A quick overview of the additional features spew provides over the built-in
printing facilities for Go data types are as follows:
* Pointers are dereferenced and followed
* Circular data structures are detected and handled properly
* Custom Stringer/error interfaces are optionally invoked, including
on unexported types
* Custom types which only implement the Stringer/error interfaces via
a pointer receiver are optionally invoked when passing non-pointer
variables
* Byte arrays and slices are dumped like the hexdump -C command which
includes offsets, byte values in hex, and ASCII output (only when using
Dump style)
There are two different approaches spew allows for dumping Go data structures:
* Dump style which prints with newlines, customizable indentation,
and additional debug information such as types and all pointer addresses
used to indirect to the final value
* A custom Formatter interface that integrates cleanly with the standard fmt
package and replaces %v, %+v, %#v, and %#+v to provide inline printing
similar to the default %v while providing the additional functionality
outlined above and passing unsupported format verbs such as %x and %q
along to fmt
Quick Start
This section demonstrates how to quickly get started with spew. See the
sections below for further details on formatting and configuration options.

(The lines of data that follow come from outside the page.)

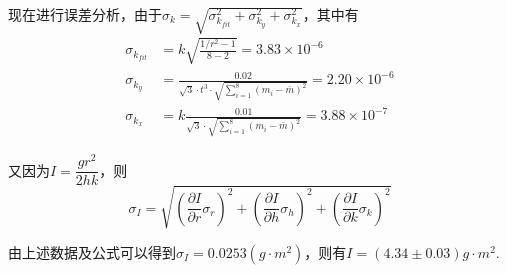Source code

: \documentclass[12pt,a4paper,UTF8]{ctexart}
\begin{document}
现在进行误差分析，由于$\sigma_k=\sqrt{\sigma_{k_{fit}}^2+\sigma_{k_y}^2+\sigma_{k_x}^2}$，其中有
\begin{align*}
	\sigma_{k_{fit}}&=k\sqrt{\frac{1/r^2-1}{8-2}}=3.83\times10^{-6} \\
	\sigma_{k_y}&=\frac{0.02}{\sqrt{3}\cdot t^3\cdot\sqrt{\sum_{i=1}^8(m_i-\bar m)^2}}=2.20\times10^{-6} \\
	\sigma_{k_x}&=k\frac{0.01}{\sqrt{3}\cdot \sqrt{\sum_{i=1}^8(m_i-\bar m)^2}}=3.88\times10^{-7}
\end{align*}
\par
又因为$I=\dfrac{gr^2}{2hk}$，则
\begin{equation*}
\sigma_I=\sqrt{(\frac{\partial I}{\partial r}\sigma_r)^2+(\frac{\partial I}{\partial h}\sigma_h)^2+(\frac{\partial I}{\partial k}\sigma_k)^2}
\end{equation*}
\par
由上述数据及公式可以得到$\sigma_I=0.0253(g\cdot m^2)$，则有$I=(4.34\pm0.03)g\cdot m^2$.
\end{document}
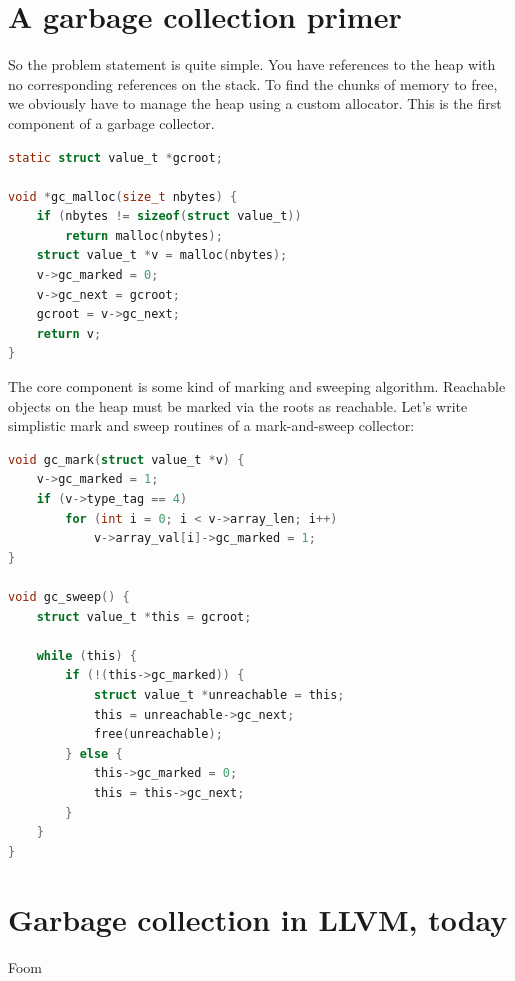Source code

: \documentclass{article}
\begin{document}
\section{A garbage collection primer}
So the problem statement is quite simple. You have references to the
heap with no corresponding references on the stack. To find the chunks
of memory to free, we obviously have to manage the heap using a custom
allocator. This is the first component of a garbage collector.
\begin{lstlisting}[language=c]
static struct value_t *gcroot;

void *gc_malloc(size_t nbytes) {
	if (nbytes != sizeof(struct value_t))
		return malloc(nbytes);
	struct value_t *v = malloc(nbytes);
	v->gc_marked = 0;
	v->gc_next = gcroot;
	gcroot = v->gc_next;
	return v;
}
\end{lstlisting}
The core component is some kind of marking and sweeping
algorithm. Reachable objects on the heap must be marked via the roots
as reachable. Let's write simplistic mark and sweep routines of a
mark-and-sweep collector:
\begin{lstlisting}[language=c]
void gc_mark(struct value_t *v) {
	v->gc_marked = 1;
	if (v->type_tag == 4)
		for (int i = 0; i < v->array_len; i++)
			v->array_val[i]->gc_marked = 1;
}

void gc_sweep() {
	struct value_t *this = gcroot;

	while (this) {
		if (!(this->gc_marked)) {
			struct value_t *unreachable = this;
			this = unreachable->gc_next;
			free(unreachable);
		} else {
			this->gc_marked = 0;
			this = this->gc_next;
		}
	}
}
\end{lstlisting}

\section{Garbage collection in LLVM, today}
Foom
\end{document}
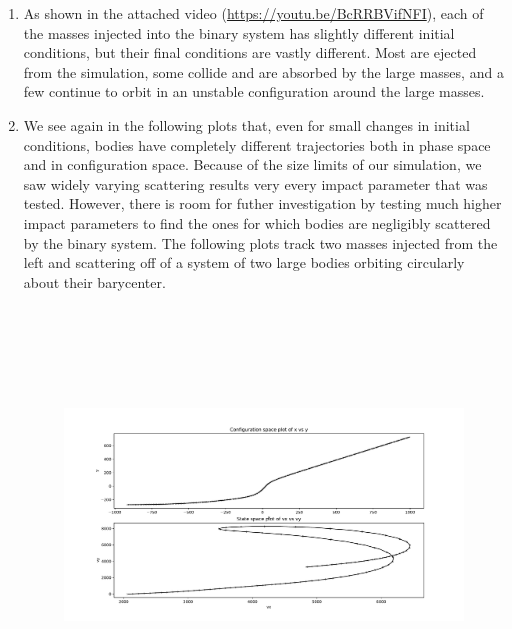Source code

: \documentclass[cm, 10pt]{article}
\begin{document}
\begin{enumerate}
  \item As shown in the attached video
    (\url{https://youtu.be/BcRRBVifNFI}), each of the masses injected
    into the binary system has slightly different initial conditions,
    but their final conditions are vastly different. Most are ejected
    from the simulation, some collide and are absorbed by the large
    masses, and a few continue to orbit in an unstable configuration
    around the large masses.
  \item We see again in the following plots that, even for small
    changes in initial conditions, bodies have completely different
    trajectories both in phase space and in configuration space.
    Because of the size limits of our simulation, we saw widely
    varying scattering results very every impact parameter that was
    tested. However, there is room for futher investigation by testing
    much higher impact parameters to find the ones for which bodies
    are negligibly scattered by the binary system.
    \newline
    The following plots track two masses injected from the left and
    scattering off of a system of two large bodies orbiting circularly
    about their barycenter.
    \begin{figure}[H]
      \centering
      \begin{minipage}{.49\linewidth}
        \includegraphics[width=\linewidth, height = 11cm]{m1space.pdf}
      \end{minipage}
      \begin{minipage}{.49\linewidth}

\end{minipage}
\end{figure}
\end{enumerate}
\end{document}
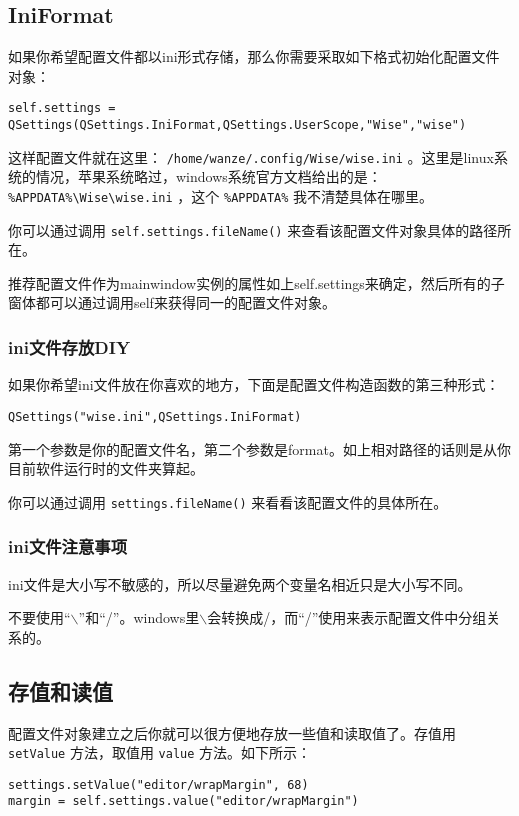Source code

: \documentclass[11pt,oneside]{article}
\begin{document}
\subsection{IniFormat}
\label{sec:orgheadline30}
如果你希望配置文件都以ini形式存储，那么你需要采取如下格式初始化配置文件对象：
\begin{Verbatim}
self.settings = QSettings(QSettings.IniFormat,QSettings.UserScope,"Wise","wise")
\end{Verbatim}

这样配置文件就在这里： \texttt{/home/wanze/.config/Wise/wise.ini} 。这里是linux系统的情况，苹果系统略过，windows系统官方文档给出的是： \texttt{\%APPDATA\%\textbackslash{}Wise\textbackslash{}wise.ini} ，这个 \texttt{\%APPDATA\%} 我不清楚具体在哪里。

你可以通过调用 \texttt{self.settings.fileName()} 来查看该配置文件对象具体的路径所在。

推荐配置文件作为mainwindow实例的属性如上self.settings来确定，然后所有的子窗体都可以通过调用self来获得同一的配置文件对象。

\subsubsection{ini文件存放DIY}
\label{sec:orgheadline28}
如果你希望ini文件放在你喜欢的地方，下面是配置文件构造函数的第三种形式：
\begin{Verbatim}
QSettings("wise.ini",QSettings.IniFormat)
\end{Verbatim}

第一个参数是你的配置文件名，第二个参数是format。如上相对路径的话则是从你目前软件运行时的文件夹算起。

你可以通过调用 \texttt{settings.fileName()} 来看看该配置文件的具体所在。

\subsubsection{ini文件注意事项}
\label{sec:orgheadline29}
ini文件是大小写不敏感的，所以尽量避免两个变量名相近只是大小写不同。

不要使用“$\backslash$”和“/”。windows里$\backslash$会转换成/，而“/”使用来表示配置文件中分组关系的。


\subsection{存值和读值}
\label{sec:orgheadline31}
配置文件对象建立之后你就可以很方便地存放一些值和读取值了。存值用 \texttt{setValue} 方法，取值用 \texttt{value} 方法。如下所示：
\begin{Verbatim}
settings.setValue("editor/wrapMargin", 68)
margin = self.settings.value("editor/wrapMargin")
\end{Verbatim}
\end{document}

To dump a variable with full newlines, indentation, type, and pointer
information use Dump, Fdump, or Sdump:
spew.Dump(myVar1, myVar2, ...)
spew.Fdump(someWriter, myVar1, myVar2, ...)
str := spew.Sdump(myVar1, myVar2, ...)
Alternatively, if you would prefer to use format strings with a compacted inline
printing style, use the convenience wrappers Printf, Fprintf, etc with
%v (most compact), %+v (adds pointer addresses), %#v (adds types), or
%#+v (adds types and pointer addresses):
spew.Printf("myVar1: %v -- myVar2: %+v", myVar1, myVar2)
spew.Printf("myVar3: %#v -- myVar4: %#+v", myVar3, myVar4)
spew.Fprintf(someWriter, "myVar1: %v -- myVar2: %+v", myVar1, myVar2)
spew.Fprintf(someWriter, "myVar3: %#v -- myVar4: %#+v", myVar3, myVar4)
Configuration Options
Configuration of spew is handled by fields in the ConfigState type. For
convenience, all of the top-level functions use a global state available
via the spew.Config global.
It is also possible to create a ConfigState instance that provides methods
equivalent to the top-level functions. This allows concurrent configuration
options. See the ConfigState documentation for more details.
The following configuration options are available:
* Indent
String to use for each indentation level for Dump functions.
It is a single space by default. A popular alternative is "\t".
* MaxDepth
Maximum number of levels to descend into nested data structures.
There is no limit by default.
* DisableMethods
Disables invocation of error and Stringer interface methods.
Method invocation is enabled by default.
* DisablePointerMethods
Disables invocation of error and Stringer interface methods on types
which only accept pointer receivers from non-pointer variables.
Pointer method invocation is enabled by default.
* DisablePointerAddresses
DisablePointerAddresses specifies whether to disable the printing of
pointer addresses. This is useful when diffing data structures in tests.
* DisableCapacities
DisableCapacities specifies whether to disable the printing of
capacities for arrays, slices, maps and channels. This is useful when
diffing data structures in tests.
* ContinueOnMethod
Enables recursion into types after invoking error and Stringer interface
methods. Recursion after method invocation is disabled by default.
* SortKeys
Specifies map keys should be sorted before being printed. Use
this to have a more deterministic, diffable output. Note that
only native types (bool, int, uint, floats, uintptr and string)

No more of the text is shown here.